Your instructions
Could you copy each line of the listing below that has the word "mortals"?

Information

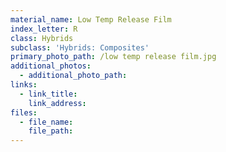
```yaml
---
material_name: Low Temp Release Film
index_letter: R
class: Hybrids
subclass: 'Hybrids: Composites'
primary_photo_path: /low temp release film.jpg
additional_photos:
  - additional_photo_path:
links:
  - link_title:
    link_address:
files:
  - file_name:
    file_path:
---
```



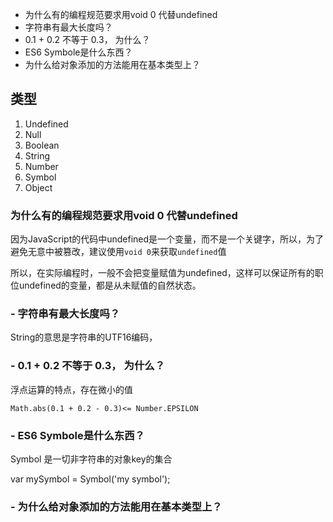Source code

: 

 - 为什么有的编程规范要求用void 0 代替undefined
 - 字符串有最大长度吗？
 - 0.1 + 0.2 不等于 0.3， 为什么？
 - ES6 Symbole是什么东西？
 - 为什么给对象添加的方法能用在基本类型上？

## 类型
 1. Undefined
 2. Null
 3. Boolean
 4. String
 5. Number
 6. Symbol
 7. Object

### 为什么有的编程规范要求用void 0 代替undefined
因为JavaScript的代码中undefined是一个变量，而不是一个关键字，所以，为了避免无意中被篡改，建议使用`void 0`来获取`undefined`值

所以，在实际编程时，一般不会把变量赋值为undefined，这样可以保证所有的职位undefined的变量，都是从未赋值的自然状态。

### - 字符串有最大长度吗？
String的意思是字符串的UTF16编码，

### - 0.1 + 0.2 不等于 0.3， 为什么？
浮点运算的特点，存在微小的值
```
Math.abs(0.1 + 0.2 - 0.3)<= Number.EPSILON
```

###  - ES6 Symbole是什么东西？
Symbol 是一切非字符串的对象key的集合

var mySymbol = Symbol('my symbol');


### - 为什么给对象添加的方法能用在基本类型上？
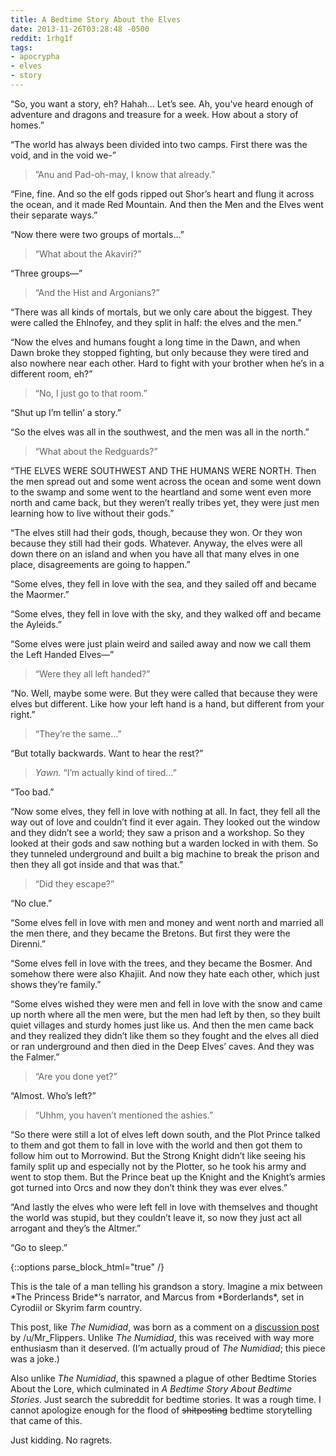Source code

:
 ```yaml
---
title: A Bedtime Story About the Elves
date: 2013-11-26T03:28:48 -0500
reddit: 1rhg1f
tags:
- apocrypha
- elves
- story
---
```


“So, you want a story, eh? Hahah… Let’s see. Ah, you’ve heard enough of
adventure and dragons and treasure for a week. How about a story of homes.”

“The world has always been divided into two camps. First there was the void, and
in the void we-”

>”Anu and Pad-oh-may, I know that already.”

“Fine, fine. And so the elf gods ripped out Shor’s heart and flung it across the
ocean, and it made Red Mountain. And then the Men and the Elves went their
separate ways.”

“Now there were two groups of mortals…”

>“What about the Akaviri?”

“Three groups—”

>“And the Hist and Argonians?”

“There was all kinds of mortals, but we only care about the biggest. They were
called the Ehlnofey, and they split in half: the elves and the men.”

“Now the elves and humans fought a long time in the Dawn, and when Dawn broke
they stopped fighting, but only because they were tired and also nowhere near
each other. Hard to fight with your brother when he’s in a different room, eh?”

>“No, I just go to that room.”

“Shut up I’m tellin’ a story.”

“So the elves was all in the southwest, and the men was all in the north.”

>“What about the Redguards?”

“THE ELVES WERE SOUTHWEST AND THE HUMANS WERE NORTH. Then the men spread out and
some went across the ocean and some went down to the swamp and some went to the
heartland and some went even more north and came back, but they weren’t really
tribes yet, they were just men learning how to live without their gods.”

“The elves still had their gods, though, because they won. Or they won because
they still had their gods. Whatever. Anyway, the elves were all down there on an
island and when you have all that many elves in one place, disagreements are
going to happen.”

“Some elves, they fell in love with the sea, and they sailed off and became the
Maormer.”

“Some elves, they fell in love with the sky, and they walked off and became the
Ayleids.”

“Some elves were just plain weird and sailed away and now we call them the Left
Handed Elves—”

>“Were they all left handed?”

“No. Well, maybe some were. But they were called that because they were elves
but different. Like how your left hand is a hand, but different from your
right.”

>“They’re the same…”

“But totally backwards. Want to hear the rest?”

>*Yawn.* “I’m actually kind of tired…”

“Too bad.”

“Now some elves, they fell in love with nothing at all. In fact, they fell all
the way out of love and couldn’t find it ever again. They looked out the window
and they didn’t see a world; they saw a prison and a workshop. So they looked at
their gods and saw nothing but a warden locked in with them. So they tunneled
underground and built a big machine to break the prison and then they all got
inside and that was that.”

>“Did they escape?”

“No clue.”

“Some elves fell in love with men and money and went north and married all the
men there, and they became the Bretons. But first they were the Direnni.”

“Some elves fell in love with the trees, and they became the Bosmer. And somehow
there were also Khajiit. And now they hate each other, which just shows they’re
family.”

“Some elves wished they were men and fell in love with the snow and came up
north where all the men were, but the men had left by then, so they built quiet
villages and sturdy homes just like us. And then the men came back and they
realized they didn’t like them so they fought and the elves all died or ran
underground and then died in the Deep Elves’ caves. And they was the Falmer.”

>“Are you done yet?”

“Almost. Who’s left?”

>“Uhhm, you haven’t mentioned the ashies.”

“So there were still a lot of elves left down south, and the Plot Prince talked
to them and got them to fall in love with the world and then got them to follow
him out to Morrowind. But the Strong Knight didn’t like seeing his family split
up and especially not by the Plotter, so he took his army and went to stop them.
But the Prince beat up the Knight and the Knight’s armies got turned into Orcs
and now they don’t think they was ever elves.”

“And lastly the elves who were left fell in love with themselves and thought the
world was stupid, but they couldn’t leave it, so now they just act all arrogant
and they’s the Altmer.”

“Go to sleep.”

{::options parse_block_html="true" /}
<aside id="about-text">
This is the tale of a man telling his grandson a story. Imagine a mix between
*The Princess Bride*’s narrator, and Marcus from *Borderlands*, set in Cyrodiil
or Skyrim farm country.

This post, like *The Numidiad*, was born as a comment on a [discussion post] by
/u/Mr_Flippers. Unlike *The Numidiad*, this was received with way more
enthusiasm than it deserved. (I’m actually proud of *The Numidiad*; this piece
was a joke.)

Also unlike *The Numidiad*, this spawned a plague of other Bedtime Stories About
the Lore, which culminated in *A Bedtime Story About Bedtime Stories*. Just
search the subreddit for bedtime stories. It was a rough time. I cannot
apologize enough for the flood of <del>shitposting</del> bedtime storytelling
that came of this.

Just kidding. No ragrets.

[discussion post]: https://redd.it/1n322k
</aside>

Expected answer
“Now there were two groups of mortals…”
“There was all kinds of mortals, but we only care about the biggest. They were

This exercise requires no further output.